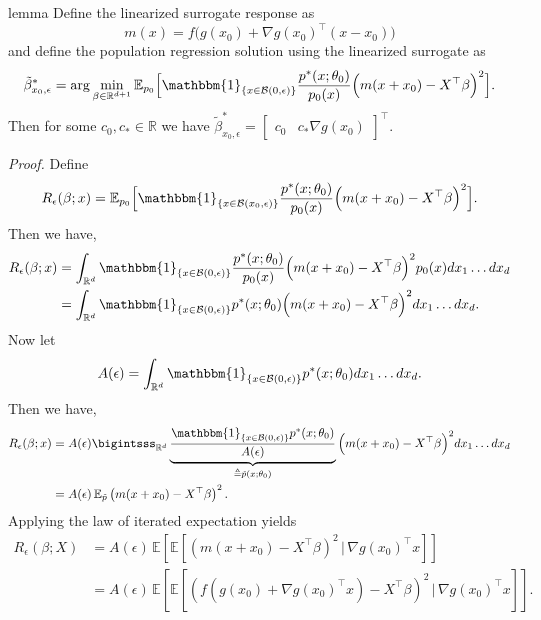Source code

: \documentclass[11pt]{article}
\begin{document}
\begin{restatable}[Surrogate]{lemma}{} \label{lemma: surrogate problem} Define the linearized surrogate response as
\[m(x) = f\Big(g(x_0) + \nabla g(x_0)^{\top}(x-x_0)\Big)\]
and define the population regression solution using the linearized surrogate as 
\[\tilde{\beta}^*_{x_0, \epsilon} = \arg\min_{\beta \in \mathbb{R}^{d+1}}\mathbb{E}_{ p_{0}}\Big[\mathbbm{1}_{\{x \in \mathcal{B}(0, \epsilon)\}}\frac{p^*(x;\theta_0)}{p_{0}(x)}\Big(m(x + x_0) - X^{\top}\beta \Big)^2\Big].\]
Then for some $c_0, c_* \in \mathbb{R}$ we have $\tilde{\beta}^*_{x_0, \epsilon} = \begin{bmatrix}c_0  & c_*\nabla g(x_0) \end{bmatrix}^{\top}$. 
\end{restatable}
\noindent \textit{Proof.} Define 
\[R_{\epsilon}(\beta; x) = \mathbb{E}_{ p_{0}}\Big[\mathbbm{1}_{\{x \in \mathcal{B}(x_0, \epsilon)\}}\frac{p^*(x;\theta_0)}{p_{0}(x)}\Big(m(x + x_0) - X^{\top}\beta\Big)^2\Big].\]
Then we have,
\begin{align*}
    R_{\epsilon}(\beta; x)&= \int_{\mathbb{R}^d}\mathbbm{1}_{\{x \in \mathcal{B}(0, \epsilon)\}}\frac{p^*(x;\theta_0)}{p_{0}(x)}\Big(m(x+x_0) - X^{\top}\beta\Big)^2p_{0}(x) dx_1 \dots dx_d \\
    &= \int_{\mathbb{R}^d}\mathbbm{1}_{\{x \in \mathcal{B}(0, \epsilon)\}}p^*(x;\theta_0)\Big(m(x + x_0) - X^{\top}\beta \Big)^2 dx_1 \dots dx_d.
\end{align*}
Now let 
\begin{equation}
    A(\epsilon) = \int_{\mathbb{R}^d} \mathbbm{1}_{\{x \in \mathcal{B}(0, \epsilon)\}}p^*(x;\theta_0) dx_1 \dots dx_d.
\end{equation}
Then we have,
\begin{align*}
    R_{\epsilon}(\beta; x)&= A(\epsilon) \bigintsss_{\mathbb{R}^d}\underbrace{\frac{\mathbbm{1}_{\{x \in \mathcal{B}(0, \epsilon)\}}p^*(x;\theta_0)}{A(\epsilon)}}_{\triangleq \tilde{p}(x;\theta_0)}\Big(m(x+x_0) - X^{\top}\beta \Big)^2 dx_1 \dots dx_d \\
    &= A(\epsilon)\, \mathbb{E}_{ \tilde{p}}\left(m(x+x_0)-X^{\top}\beta\right)^2.
\end{align*}
Applying the law of iterated expectation yields
\begin{align*}
    R_{\epsilon}(\beta; X)&= A(\epsilon)\,\mathbb{E}\left[\mathbb{E}\left[\left(m(x+x_0)-X^{\top}\beta\right)^2 \, \Big| 
    \, \nabla g(x_0)^{\top}x\right]\right]\\
    &= A(\epsilon)\,\mathbb{E}\left[\mathbb{E}\left[\left(f\left(g(x_0) + \nabla g(x_0)^{\top}x\right)-X^{\top}\beta\right)^2 \, \Big| 
    \, \nabla g(x_0)^{\top}x\right]\right].
\end{align*}
\end{document}
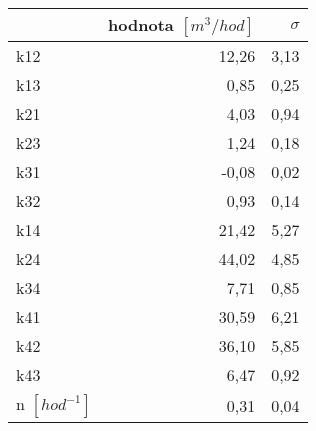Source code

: \begin{tabular}{lrr}
\toprule
{} &  hodnota $\left[\si{m^3/hod}\right]$ &  $\sigma$ \\
\midrule
k12                 &                                12,26 &      3,13 \\
k13                 &                                 0,85 &      0,25 \\
k21                 &                                 4,03 &      0,94 \\
k23                 &                                 1,24 &      0,18 \\
k31                 &                                -0,08 &      0,02 \\
k32                 &                                 0,93 &      0,14 \\
k14                 &                                21,42 &      5,27 \\
k24                 &                                44,02 &      4,85 \\
k34                 &                                 7,71 &      0,85 \\
k41                 &                                30,59 &      6,21 \\
k42                 &                                36,10 &      5,85 \\
k43                 &                                 6,47 &      0,92 \\
n $[\si{hod^{-1}}]$ &                                 0,31 &      0,04 \\
\bottomrule
\end{tabular}
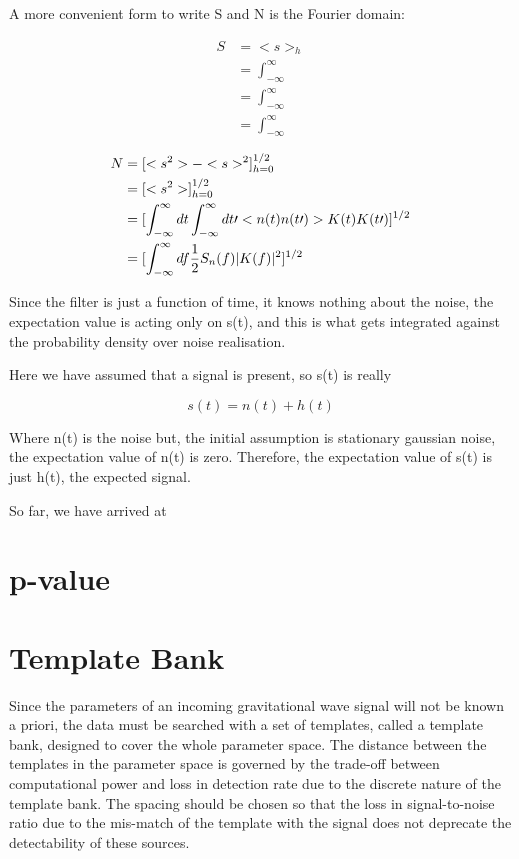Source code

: \documentclass[binding=0.6cm, LaM]{sapthesis}
\begin{document}
	A more convenient form to write S and N is the Fourier domain: 

		\begin{align}
		S &= <s>_h \\
   		&= \int^{\infty}_{-\infty} \\
   		&= \int^{\infty}_{-\infty} \\
   		&= \int^{\infty}_{-\infty}
		\end{align}

		\begin{align}
		N &=[ <s^2> - <s>^2]^{1/2}_{h=0} \\
       		&= [ <s^2> ]^{1/2}_{h=0} \\
   		&= [\int^{\infty}_{-\infty} dt \int^{\infty}_{-\infty} dt \prime <n(t)n(t \prime)> K(t) K(t\prime)]^{1/2}\\
   		&= [\int^{\infty}_{-\infty} df {1 \over 2} S_n(f) |K(f)|^2]^{1/2}
		\end{align}

	Since the filter is just a function of time, it knows nothing about the noise, 
	the expectation value is acting only on s(t), 
	and this is what gets integrated against the probability density over noise realisation.

	Here we have assumed that a signal is present, so s(t) is really

		\begin{equation}
		s(t) = n(t) + h(t)
		\end{equation}

	Where n(t) is the noise but, the initial assumption is stationary gaussian noise, 
	the expectation value of n(t) is zero.
	Therefore, the expectation value of s(t) is just h(t), the expected signal. 


	So far, we have arrived at


\section{p-value}

\section{Template Bank}

	Since the parameters of an incoming gravitational wave signal will not be known a priori, 
	the data must be searched with a set of templates, 
	called a template bank, designed to cover the whole parameter space. 
	The distance between the templates in the parameter space is governed by the trade-off 
	between computational power and loss in detection rate due to the discrete nature of the template bank. 
	The spacing should be chosen so that the loss in signal-to-noise ratio 
	due to the mis-match of the template with the signal does not deprecate the detectability of these sources. 
\end{document}
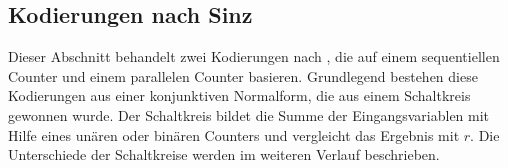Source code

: \documentclass[a4,abstract=on]{scrartcl}
\begin{document}
%
%

	\subsection{Kodierungen nach Sinz}
Dieser Abschnitt behandelt zwei Kodierungen nach \citet[][]{sinz}, die auf einem sequentiellen Counter und einem parallelen Counter basieren. Grundlegend bestehen diese Kodierungen aus einer konjunktiven Normalform, die aus einem Schaltkreis gewonnen wurde. Der Schaltkreis bildet die Summe der Eingangsvariablen mit Hilfe eines unären oder binären Counters und vergleicht das Ergebnis mit $r$. Die Unterschiede der Schaltkreise werden im weiteren Verlauf beschrieben.
\end{document}
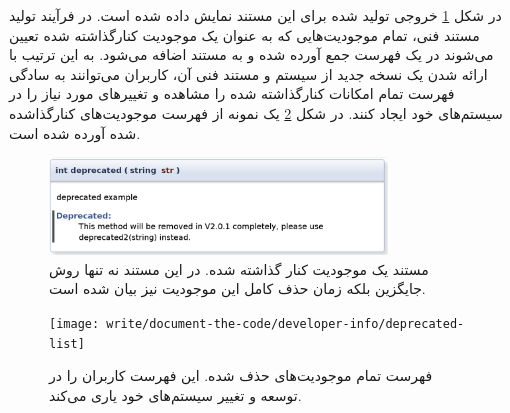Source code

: در شکل \ref{write/document-the-code/developer-info/deprecated} خروجی تولید شده
برای این مستند نمایش داده شده است.
در فرآیند تولید مستند فنی، تمام موجودیت‌هایی که به عنوان یک موجودیت کنارگذاشته
شده تعیین می‌شوند در یک فهرست جمع آورده شده و به مستند اضافه می‌شود.
به این ترتیب با ارائه شدن یک نسخه جدید از سیستم و مستند فنی آن، کاربران
می‌توانند به سادگی فهرست تمام امکانات کنارگذاشته شده را مشاهده و تغییرهای مورد
نیاز را در سیستم‌های خود ایجاد کنند.
در شکل \ref{write/document-the-code/developer-info/deprecated-list} یک نمونه از
فهرست موجودیت‌های کنارگذاشده شده آورده شده است.
\begin{figure}
	\centering
	\includegraphics[width=0.8\textwidth]{image/write/document-the-code/developer-info/deprecated}
	\caption[موجودیت کنار گذاشته شده]{
		مستند یک موجودیت کنار گذاشته شده. در این مستند نه تنها روش جایگزین بلکه زمان
		حذف کامل این موجودیت نیز بیان شده است.
	}
	\label{write/document-the-code/developer-info/deprecated}
\end{figure}
\begin{figure}
	\centering
	\texttt{[image: write/document-the-code/developer-info/deprecated-list]}
	\caption[فهرست موجودیت‌های کنار گذاشته شده]{
		فهرست تمام موجودیت‌های حذف شده. این فهرست کاربران را در توسعه و تغییر سیستم‌های خود
		یاری می‌کند.
	}
	\label{write/document-the-code/developer-info/deprecated-list}
\end{figure}


%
:::
** Activity **
Return a copy of each line of the material that holds the word "آورده".

** Expected output **
شده تعیین می‌شوند در یک فهرست جمع آورده شده و به مستند اضافه می‌شود.
فهرست موجودیت‌های کنارگذاشده شده آورده شده است.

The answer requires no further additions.